Vidéosurveillance contre narcotrafiquants. Le gouvernement du district fédéral de Mexico prévoit l'installation d'un parc de 8080 senseurs et caméras de surveillance au coeur de la capitale mexicaine. Telmex, leader des télécommunications en Amérique Latine et Thalès, l'expert en sécurité, sont chargés de sa mise en place dans le cadre d'un projet appelé « Ville Sûre » (Ciudad Segura) s'étalant sur 3 ans pour un budget d'environ 460 millions d'euros. Un contrat révélé, lundi 9 mars, au moment où le président français Nicolas Sarkozy se rendait sur place.

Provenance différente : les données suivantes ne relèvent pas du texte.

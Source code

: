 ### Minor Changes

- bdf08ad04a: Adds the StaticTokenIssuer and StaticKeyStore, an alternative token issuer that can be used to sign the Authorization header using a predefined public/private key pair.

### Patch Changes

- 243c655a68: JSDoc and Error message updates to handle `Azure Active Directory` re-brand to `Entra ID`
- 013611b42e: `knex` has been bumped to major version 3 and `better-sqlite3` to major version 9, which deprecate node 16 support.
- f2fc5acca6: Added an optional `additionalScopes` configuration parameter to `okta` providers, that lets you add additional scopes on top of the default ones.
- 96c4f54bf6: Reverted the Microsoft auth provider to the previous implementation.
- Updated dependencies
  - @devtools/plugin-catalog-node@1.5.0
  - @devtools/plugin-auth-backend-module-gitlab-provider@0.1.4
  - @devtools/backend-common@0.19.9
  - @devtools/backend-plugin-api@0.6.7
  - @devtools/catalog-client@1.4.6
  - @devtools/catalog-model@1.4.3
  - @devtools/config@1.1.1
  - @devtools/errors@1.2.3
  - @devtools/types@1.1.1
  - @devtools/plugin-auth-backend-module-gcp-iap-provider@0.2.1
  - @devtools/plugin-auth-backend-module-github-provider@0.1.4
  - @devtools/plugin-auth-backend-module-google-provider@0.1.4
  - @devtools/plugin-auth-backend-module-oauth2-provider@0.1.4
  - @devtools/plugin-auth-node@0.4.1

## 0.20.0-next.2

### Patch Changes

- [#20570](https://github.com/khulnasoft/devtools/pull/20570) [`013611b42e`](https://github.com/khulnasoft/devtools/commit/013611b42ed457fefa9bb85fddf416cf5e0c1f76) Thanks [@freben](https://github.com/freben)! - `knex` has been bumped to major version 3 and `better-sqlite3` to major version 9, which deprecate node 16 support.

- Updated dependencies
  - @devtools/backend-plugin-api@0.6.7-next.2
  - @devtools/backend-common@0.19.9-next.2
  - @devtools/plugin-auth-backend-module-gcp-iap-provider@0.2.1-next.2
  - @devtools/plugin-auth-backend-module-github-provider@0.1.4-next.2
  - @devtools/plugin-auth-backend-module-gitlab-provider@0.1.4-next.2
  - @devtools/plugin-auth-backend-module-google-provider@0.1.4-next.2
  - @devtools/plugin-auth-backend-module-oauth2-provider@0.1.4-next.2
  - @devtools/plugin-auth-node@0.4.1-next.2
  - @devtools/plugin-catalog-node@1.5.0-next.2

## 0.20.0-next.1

Ces caméras pourront, entre autres, « détecter les comportements anormaux » et localiser ou identifier les véhicules grâce à la lecture de leurs plaques d'immatriculation. Cette stratégie de l'État mexicain s'explique, en partie, par la montée en puissance de cartels et gangs liés à la drogue. Leur influence s'étendrait depuis le Pérou jusqu'à Vancouver, sur la côte Pacifique du Canada. La ville a d'ailleurs vécu du 3 au 5 mars dernier sept fusillades dues aux conflits pour les stocks de cocaïne. Rien que pour le début de l'année 2009, on dénombre déjà plus de mille morts par violence au Mexique. Un chiffre qui s'est élevé à 6.200 en 2008 (1653 rien que pour la ville frontalière Ciudad Juárez), soit plus du double qu'en 2007.
« La situation que vit le Mexique aujourd'hui est similaire à celle de la Colombie au début des années 1980 », explique Anthony Palacio, chef des opérations de renseignement de la DEA, l'agence antidrogue des États-Unis, à l'hebdomadaire mexicain Processo. Un contexte qui a d'ailleurs convaincu le Congrès américain, sur demande du président mexicain Felipe Calderon, de lui apporter une aide de 1,4 milliard de dollars sur trois ans dans sa lutte contre les narcotrafiquants. Reste que le marché américain serait le principal moteur de cette violence : 90 % de la cocaïne consommée aux États-Unis passe par le Mexique, et les armes volées ou achetées aux États-Unis sont impliquées dans 95 % des exécutions.
Aujourd'hui quelque 40.000 militaires sont déployés sur le territoire mexicain. Une présence relativement mal vue en raison d'exactions ponctuelles et de la forte corruption qui règne dans le pays. Le 16 février dernier, le « tsar » antidrogue du gouvernement mexicain, Noé Ramirez, a ainsi été formellement accusé d'avoir vendu, pour un montant de 450.000 dollars, des informations confidentielles au cartel de Sinaloa.
Pourtant, depuis l'arrivée du président Calderon, en décembre 2006, plus de 70 tonnes de cocaïne auraient été saisies. Tandis que pour la seule année 2008, 39.437 armes à feu auraient été confisquées, 19 laboratoires clandestins démantelés et 27.791 hectares de cannabis et de pavots détruits. Reste que cette victoire risque de laisser un gout amer aux populations s'il s'avère qu'elle permet l'instauration d'une politique ultra-sécuritaire inefficace. Les caméras de surveillance sont, en effet, souvent plus connues pour être de meilleurs outils d'identification que des outils d'intervention rapide. Un problème lorsqu'il s'agit de lutter contre les enlèvements de personne, un autre fléau au Mexique.